What you need to do:
Every record below should be repeated exactly. Omit the pictures.
--------
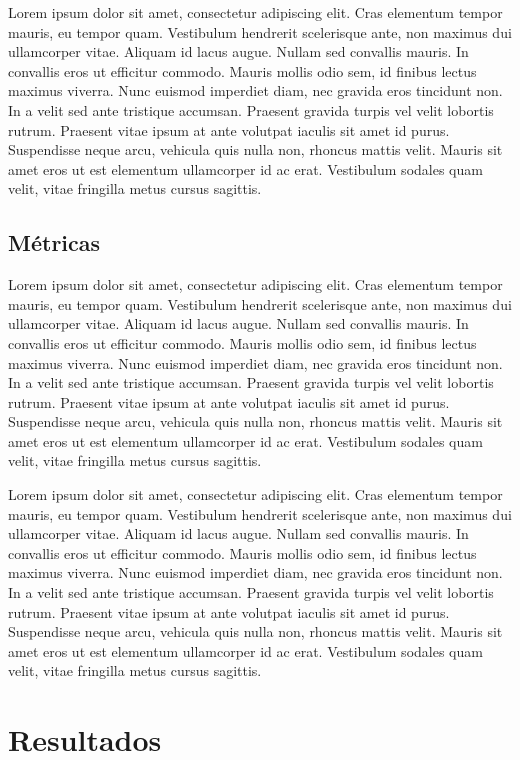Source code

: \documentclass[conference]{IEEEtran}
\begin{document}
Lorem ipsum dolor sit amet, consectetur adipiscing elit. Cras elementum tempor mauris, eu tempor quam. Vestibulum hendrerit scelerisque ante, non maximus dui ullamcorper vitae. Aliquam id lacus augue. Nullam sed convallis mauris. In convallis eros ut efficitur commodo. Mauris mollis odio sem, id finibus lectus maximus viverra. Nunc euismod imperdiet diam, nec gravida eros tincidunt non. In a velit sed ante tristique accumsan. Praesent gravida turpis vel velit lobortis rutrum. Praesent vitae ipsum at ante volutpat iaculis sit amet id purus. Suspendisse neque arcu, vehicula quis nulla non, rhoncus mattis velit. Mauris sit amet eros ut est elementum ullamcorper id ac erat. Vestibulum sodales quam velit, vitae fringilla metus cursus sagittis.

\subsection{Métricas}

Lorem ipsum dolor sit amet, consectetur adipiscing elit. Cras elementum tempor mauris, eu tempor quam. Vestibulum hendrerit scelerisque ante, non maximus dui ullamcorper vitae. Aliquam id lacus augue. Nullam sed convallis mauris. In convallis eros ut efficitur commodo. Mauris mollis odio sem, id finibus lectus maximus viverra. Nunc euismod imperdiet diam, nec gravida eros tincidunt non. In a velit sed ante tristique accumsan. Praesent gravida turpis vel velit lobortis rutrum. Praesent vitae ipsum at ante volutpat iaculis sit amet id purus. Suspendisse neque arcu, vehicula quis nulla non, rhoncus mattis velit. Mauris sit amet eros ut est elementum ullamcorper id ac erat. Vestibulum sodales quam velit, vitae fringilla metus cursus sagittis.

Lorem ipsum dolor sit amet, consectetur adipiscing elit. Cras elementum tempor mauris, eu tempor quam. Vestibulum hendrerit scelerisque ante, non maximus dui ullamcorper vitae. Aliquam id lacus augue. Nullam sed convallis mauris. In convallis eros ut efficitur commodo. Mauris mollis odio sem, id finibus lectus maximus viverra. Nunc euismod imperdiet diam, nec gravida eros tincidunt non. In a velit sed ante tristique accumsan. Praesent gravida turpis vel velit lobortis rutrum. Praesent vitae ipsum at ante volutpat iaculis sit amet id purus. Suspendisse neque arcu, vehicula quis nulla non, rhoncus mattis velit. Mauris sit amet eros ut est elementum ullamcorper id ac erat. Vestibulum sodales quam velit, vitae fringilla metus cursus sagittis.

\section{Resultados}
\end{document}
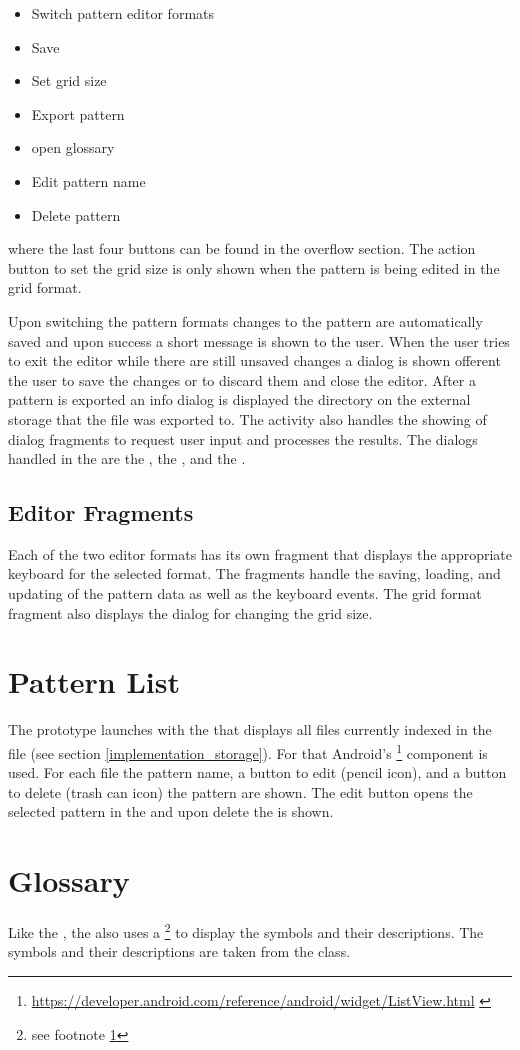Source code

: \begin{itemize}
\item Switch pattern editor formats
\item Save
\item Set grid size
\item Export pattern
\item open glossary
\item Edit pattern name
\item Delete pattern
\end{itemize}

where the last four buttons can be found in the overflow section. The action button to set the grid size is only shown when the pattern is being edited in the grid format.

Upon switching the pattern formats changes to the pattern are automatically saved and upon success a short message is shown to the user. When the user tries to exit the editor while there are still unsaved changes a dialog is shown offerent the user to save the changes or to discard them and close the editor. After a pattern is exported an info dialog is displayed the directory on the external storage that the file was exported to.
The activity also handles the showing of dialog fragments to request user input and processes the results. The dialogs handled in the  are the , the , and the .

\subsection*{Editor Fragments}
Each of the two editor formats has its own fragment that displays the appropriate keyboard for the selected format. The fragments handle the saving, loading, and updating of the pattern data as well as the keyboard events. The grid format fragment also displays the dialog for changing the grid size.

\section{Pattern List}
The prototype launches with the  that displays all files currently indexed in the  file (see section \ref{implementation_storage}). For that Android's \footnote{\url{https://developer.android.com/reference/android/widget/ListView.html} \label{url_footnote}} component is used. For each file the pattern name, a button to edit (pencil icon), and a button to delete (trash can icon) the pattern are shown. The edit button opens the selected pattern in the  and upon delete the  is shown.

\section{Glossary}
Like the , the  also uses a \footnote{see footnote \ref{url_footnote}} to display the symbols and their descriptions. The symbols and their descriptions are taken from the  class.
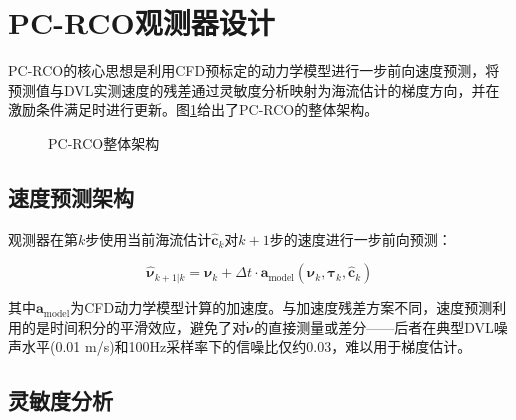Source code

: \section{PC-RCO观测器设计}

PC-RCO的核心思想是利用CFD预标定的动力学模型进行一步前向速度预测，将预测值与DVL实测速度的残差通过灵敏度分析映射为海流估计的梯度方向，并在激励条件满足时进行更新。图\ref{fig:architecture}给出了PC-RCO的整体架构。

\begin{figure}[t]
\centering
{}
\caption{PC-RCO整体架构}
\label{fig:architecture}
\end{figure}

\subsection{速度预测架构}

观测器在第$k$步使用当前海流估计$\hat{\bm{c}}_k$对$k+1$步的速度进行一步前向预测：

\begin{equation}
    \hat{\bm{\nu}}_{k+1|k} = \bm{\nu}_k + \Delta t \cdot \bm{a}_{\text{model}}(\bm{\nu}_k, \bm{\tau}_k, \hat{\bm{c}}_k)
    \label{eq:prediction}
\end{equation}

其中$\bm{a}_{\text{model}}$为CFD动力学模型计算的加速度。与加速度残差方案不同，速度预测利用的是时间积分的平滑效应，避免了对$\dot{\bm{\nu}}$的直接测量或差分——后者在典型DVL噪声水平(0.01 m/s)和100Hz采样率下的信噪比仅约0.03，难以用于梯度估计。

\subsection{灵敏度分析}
--------
Problem solution:
Source code

: \documentclass[conference]{IEEEtran}
\begin{document}
Lorem ipsum dolor sit amet, consectetur adipiscing elit. Cras elementum tempor mauris, eu tempor quam. Vestibulum hendrerit scelerisque ante, non maximus dui ullamcorper vitae. Aliquam id lacus augue. Nullam sed convallis mauris. In convallis eros ut efficitur commodo. Mauris mollis odio sem, id finibus lectus maximus viverra. Nunc euismod imperdiet diam, nec gravida eros tincidunt non. In a velit sed ante tristique accumsan. Praesent gravida turpis vel velit lobortis rutrum. Praesent vitae ipsum at ante volutpat iaculis sit amet id purus. Suspendisse neque arcu, vehicula quis nulla non, rhoncus mattis velit. Mauris sit amet eros ut est elementum ullamcorper id ac erat. Vestibulum sodales quam velit, vitae fringilla metus cursus sagittis.

\subsection{Métricas}

Lorem ipsum dolor sit amet, consectetur adipiscing elit. Cras elementum tempor mauris, eu tempor quam. Vestibulum hendrerit scelerisque ante, non maximus dui ullamcorper vitae. Aliquam id lacus augue. Nullam sed convallis mauris. In convallis eros ut efficitur commodo. Mauris mollis odio sem, id finibus lectus maximus viverra. Nunc euismod imperdiet diam, nec gravida eros tincidunt non. In a velit sed ante tristique accumsan. Praesent gravida turpis vel velit lobortis rutrum. Praesent vitae ipsum at ante volutpat iaculis sit amet id purus. Suspendisse neque arcu, vehicula quis nulla non, rhoncus mattis velit. Mauris sit amet eros ut est elementum ullamcorper id ac erat. Vestibulum sodales quam velit, vitae fringilla metus cursus sagittis.

Lorem ipsum dolor sit amet, consectetur adipiscing elit. Cras elementum tempor mauris, eu tempor quam. Vestibulum hendrerit scelerisque ante, non maximus dui ullamcorper vitae. Aliquam id lacus augue. Nullam sed convallis mauris. In convallis eros ut efficitur commodo. Mauris mollis odio sem, id finibus lectus maximus viverra. Nunc euismod imperdiet diam, nec gravida eros tincidunt non. In a velit sed ante tristique accumsan. Praesent gravida turpis vel velit lobortis rutrum. Praesent vitae ipsum at ante volutpat iaculis sit amet id purus. Suspendisse neque arcu, vehicula quis nulla non, rhoncus mattis velit. Mauris sit amet eros ut est elementum ullamcorper id ac erat. Vestibulum sodales quam velit, vitae fringilla metus cursus sagittis.

\section{Resultados}
\end{document}
Source code

: \begin{itemize}
\item Switch pattern editor formats
\item Save
\item Set grid size
\item Export pattern
\item open glossary
\item Edit pattern name
\item Delete pattern
\end{itemize}

where the last four buttons can be found in the overflow section. The action button to set the grid size is only shown when the pattern is being edited in the grid format.

Upon switching the pattern formats changes to the pattern are automatically saved and upon success a short message is shown to the user. When the user tries to exit the editor while there are still unsaved changes a dialog is shown offerent the user to save the changes or to discard them and close the editor. After a pattern is exported an info dialog is displayed the directory on the external storage that the file was exported to.
The activity also handles the showing of dialog fragments to request user input and processes the results. The dialogs handled in the  are the , the , and the .

\subsection*{Editor Fragments}
Each of the two editor formats has its own fragment that displays the appropriate keyboard for the selected format. The fragments handle the saving, loading, and updating of the pattern data as well as the keyboard events. The grid format fragment also displays the dialog for changing the grid size.

\section{Pattern List}
The prototype launches with the  that displays all files currently indexed in the  file (see section \ref{implementation_storage}). For that Android's \footnote{\url{https://developer.android.com/reference/android/widget/ListView.html} \label{url_footnote}} component is used. For each file the pattern name, a button to edit (pencil icon), and a button to delete (trash can icon) the pattern are shown. The edit button opens the selected pattern in the  and upon delete the  is shown.

\section{Glossary}
Like the , the  also uses a \footnote{see footnote \ref{url_footnote}} to display the symbols and their descriptions. The symbols and their descriptions are taken from the  class.
Source code

: \section{PC-RCO观测器设计}

PC-RCO的核心思想是利用CFD预标定的动力学模型进行一步前向速度预测，将预测值与DVL实测速度的残差通过灵敏度分析映射为海流估计的梯度方向，并在激励条件满足时进行更新。图\ref{fig:architecture}给出了PC-RCO的整体架构。

\begin{figure}[t]
\centering
{}
\caption{PC-RCO整体架构}
\label{fig:architecture}
\end{figure}

\subsection{速度预测架构}

观测器在第$k$步使用当前海流估计$\hat{\bm{c}}_k$对$k+1$步的速度进行一步前向预测：

\begin{equation}
    \hat{\bm{\nu}}_{k+1|k} = \bm{\nu}_k + \Delta t \cdot \bm{a}_{\text{model}}(\bm{\nu}_k, \bm{\tau}_k, \hat{\bm{c}}_k)
    \label{eq:prediction}
\end{equation}

其中$\bm{a}_{\text{model}}$为CFD动力学模型计算的加速度。与加速度残差方案不同，速度预测利用的是时间积分的平滑效应，避免了对$\dot{\bm{\nu}}$的直接测量或差分——后者在典型DVL噪声水平(0.01 m/s)和100Hz采样率下的信噪比仅约0.03，难以用于梯度估计。

\subsection{灵敏度分析}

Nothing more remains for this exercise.